Gianni Oliva per quasi trent’anni ha lavorato nelle Officine Grandi Riparazioni di Voghera, contribuendo alla manutenzione del materiale rotabile ferroviario. Oggi, a distanza di oltre due anni dalla sua scomparsa, il figlio Gianluca per fare piena luce sulle cause della morte del padre, deceduto il 9 maggio 2024 a Pavia a causa di un mesotelioma pleurico maligno, assistito dall’avvocato Ezio Bonanni, presidente dell’Osservatorio Nazionale Amianto, ha presentato un esposto alla Procura della Repubblica di Pavia con la richiesta che vengano accertate eventuali responsabilità penali legate all’esposizione all’amianto durante l’attività lavorativa svolta dal padre.

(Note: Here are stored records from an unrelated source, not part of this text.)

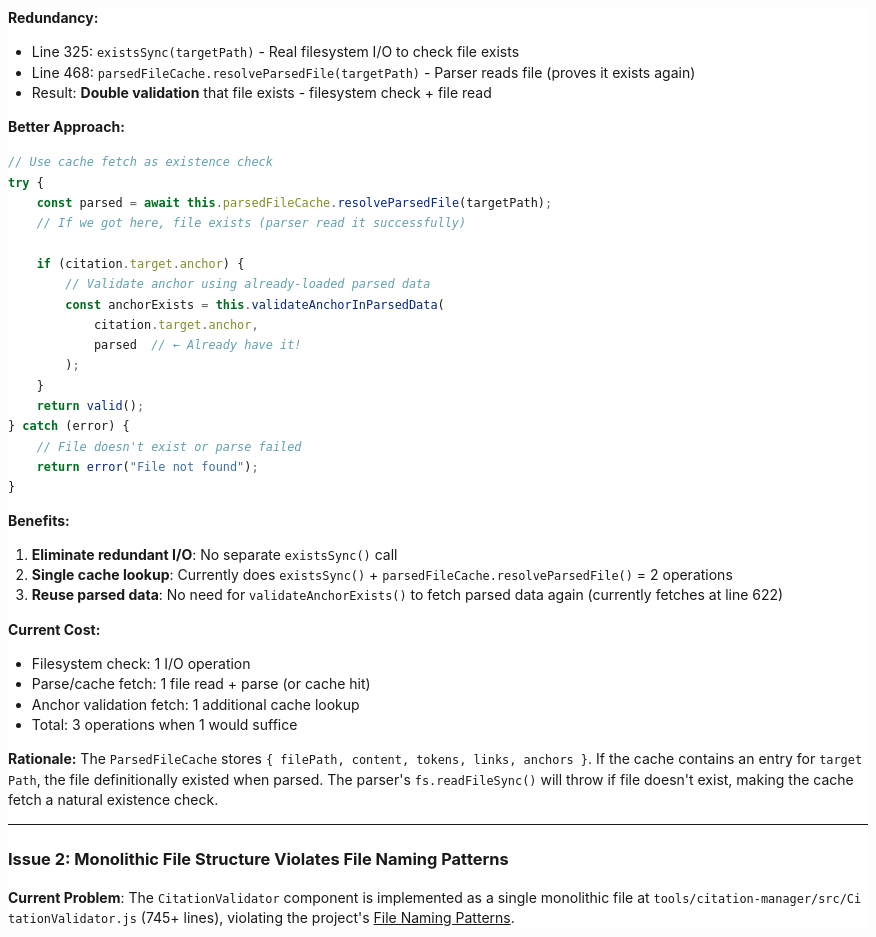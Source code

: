 **Redundancy:**
- Line 325: `existsSync(targetPath)` - Real filesystem I/O to check file exists
- Line 468: `parsedFileCache.resolveParsedFile(targetPath)` - Parser reads file (proves it exists again)
- Result: **Double validation** that file exists - filesystem check + file read

**Better Approach:**

```javascript
// Use cache fetch as existence check
try {
    const parsed = await this.parsedFileCache.resolveParsedFile(targetPath);
    // If we got here, file exists (parser read it successfully)

    if (citation.target.anchor) {
        // Validate anchor using already-loaded parsed data
        const anchorExists = this.validateAnchorInParsedData(
            citation.target.anchor,
            parsed  // ← Already have it!
        );
    }
    return valid();
} catch (error) {
    // File doesn't exist or parse failed
    return error("File not found");
}
```

**Benefits:**
1. **Eliminate redundant I/O**: No separate `existsSync()` call
2. **Single cache lookup**: Currently does `existsSync()` + `parsedFileCache.resolveParsedFile()` = 2 operations
3. **Reuse parsed data**: No need for `validateAnchorExists()` to fetch parsed data again (currently fetches at line 622)

**Current Cost:**
- Filesystem check: 1 I/O operation
- Parse/cache fetch: 1 file read + parse (or cache hit)
- Anchor validation fetch: 1 additional cache lookup
- Total: 3 operations when 1 would suffice

**Rationale:**
The `ParsedFileCache` stores `{ filePath, content, tokens, links, anchors }`. If the cache contains an entry for `targetPath`, the file definitionally existed when parsed. The parser's `fs.readFileSync()` will throw if file doesn't exist, making the cache fetch a natural existence check.

---

### Issue 2: Monolithic File Structure Violates File Naming Patterns

**Current Problem**:
The `CitationValidator` component is implemented as a single monolithic file at `tools/citation-manager/src/CitationValidator.js` (745+ lines), violating the project's [File Naming Patterns](../../../../design-docs/Architecture%20-%20Baseline.md#File%20Naming%20Patterns).
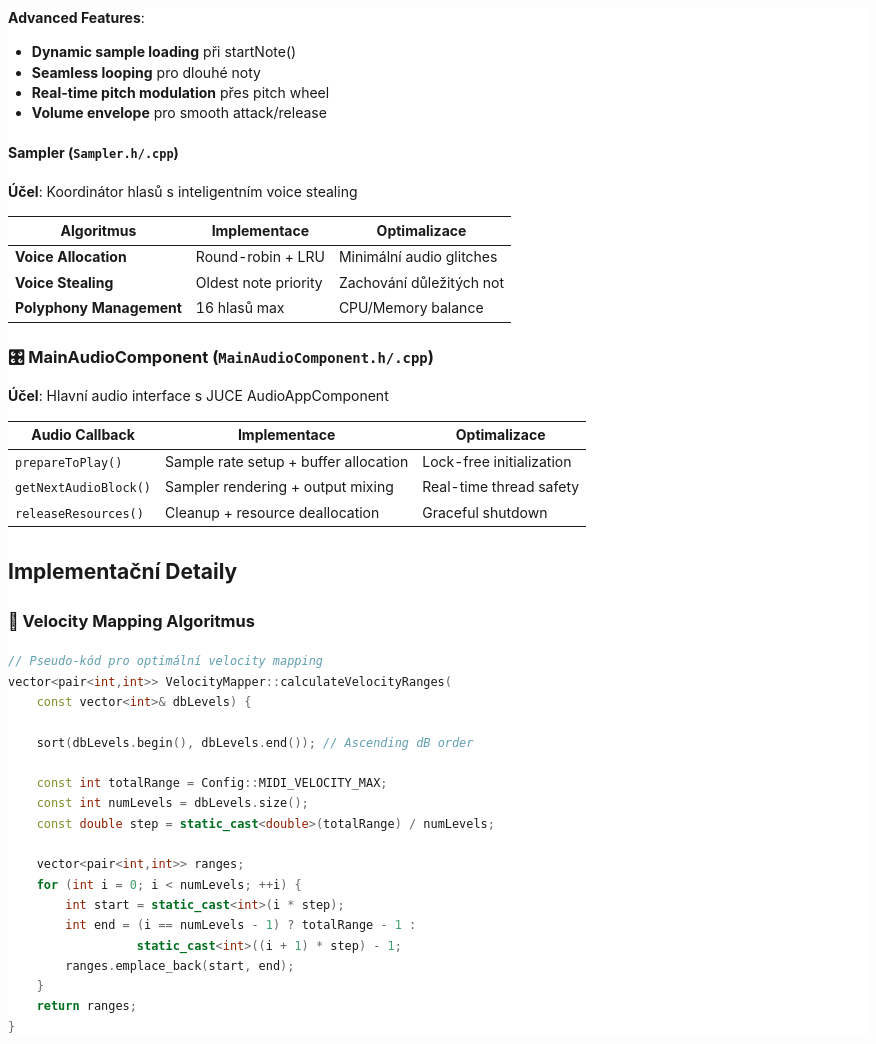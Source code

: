 **Advanced Features**:
- **Dynamic sample loading** při startNote()
- **Seamless looping** pro dlouhé noty
- **Real-time pitch modulation** přes pitch wheel
- **Volume envelope** pro smooth attack/release

#### Sampler (`Sampler.h/.cpp`) 

**Účel**: Koordinátor hlasů s inteligentním voice stealing

| Algoritmus | Implementace | Optimalizace |
|------------|--------------|--------------|
| **Voice Allocation** | Round-robin + LRU | Minimální audio glitches |
| **Voice Stealing** | Oldest note priority | Zachování důležitých not |
| **Polyphony Management** | 16 hlasů max | CPU/Memory balance |

### 🎛️ MainAudioComponent (`MainAudioComponent.h/.cpp`)

**Účel**: Hlavní audio interface s JUCE AudioAppComponent

| Audio Callback | Implementace | Optimalizace |
|----------------|--------------|--------------|
| `prepareToPlay()` | Sample rate setup + buffer allocation | Lock-free initialization |
| `getNextAudioBlock()` | Sampler rendering + output mixing | Real-time thread safety |
| `releaseResources()` | Cleanup + resource deallocation | Graceful shutdown |

## Implementační Detaily

### 🔄 Velocity Mapping Algoritmus

```cpp
// Pseudo-kód pro optimální velocity mapping
vector<pair<int,int>> VelocityMapper::calculateVelocityRanges(
    const vector<int>& dbLevels) {
    
    sort(dbLevels.begin(), dbLevels.end()); // Ascending dB order
    
    const int totalRange = Config::MIDI_VELOCITY_MAX;
    const int numLevels = dbLevels.size();
    const double step = static_cast<double>(totalRange) / numLevels;
    
    vector<pair<int,int>> ranges;
    for (int i = 0; i < numLevels; ++i) {
        int start = static_cast<int>(i * step);
        int end = (i == numLevels - 1) ? totalRange - 1 : 
                  static_cast<int>((i + 1) * step) - 1;
        ranges.emplace_back(start, end);
    }
    return ranges;
}
```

«Mio padre ha dedicato gran parte della sua vita al lavoro, che svolgeva con amore e dignità ogni giorno. Vederlo affrontare una malattia devastante come il mesotelioma è stato un dolore immenso, che nessuna famiglia dovrebbe vivere. Con questo esposto non cerco vendetta, ma verità e giustizia. Lo devo a lui, alla sua memoria e a tutte le persone che hanno lavorato in quegli ambienti e che ancora oggi convivono con la paura di ammalarsi. Mi auguro che venga accertata ogni responsabilità, affinché tragedie come questa non vengano mai dimenticate e nessun’altra famiglia debba affrontare lo stesso dolore», spiega Gianluca Oliva.
L’atto chiede alla Procura di individuare le persone che, nel corso degli anni, hanno ricoperto ruoli di responsabilità nella gestione della sicurezza e della salute dei lavoratori all’interno delle Ferrovie dello Stato e di Trenitalia e di verificare, all’esito delle indagini, l’eventuale configurabilità di indizi di reato, tra cui profili di omicidio colposo aggravato dalla violazione delle norme sulla sicurezza del lavoro, oltre ad altre fattispecie che gli inquirenti riterranno eventualmente sussistenti.
Una vita trascorsa nelle Officine Grandi Riparazioni – Gianni Oliva aveva iniziato a lavorare nelle Ferrovie dello Stato il 15 maggio 1974 presso l’OGR di Voghera. Prima operaio addetto alla verniciatura, poi primo tecnico della manutenzione, ha operato fino al 2003 nella revisione e manutenzione di carrozze ferroviarie, locomotive e altro materiale rotabile.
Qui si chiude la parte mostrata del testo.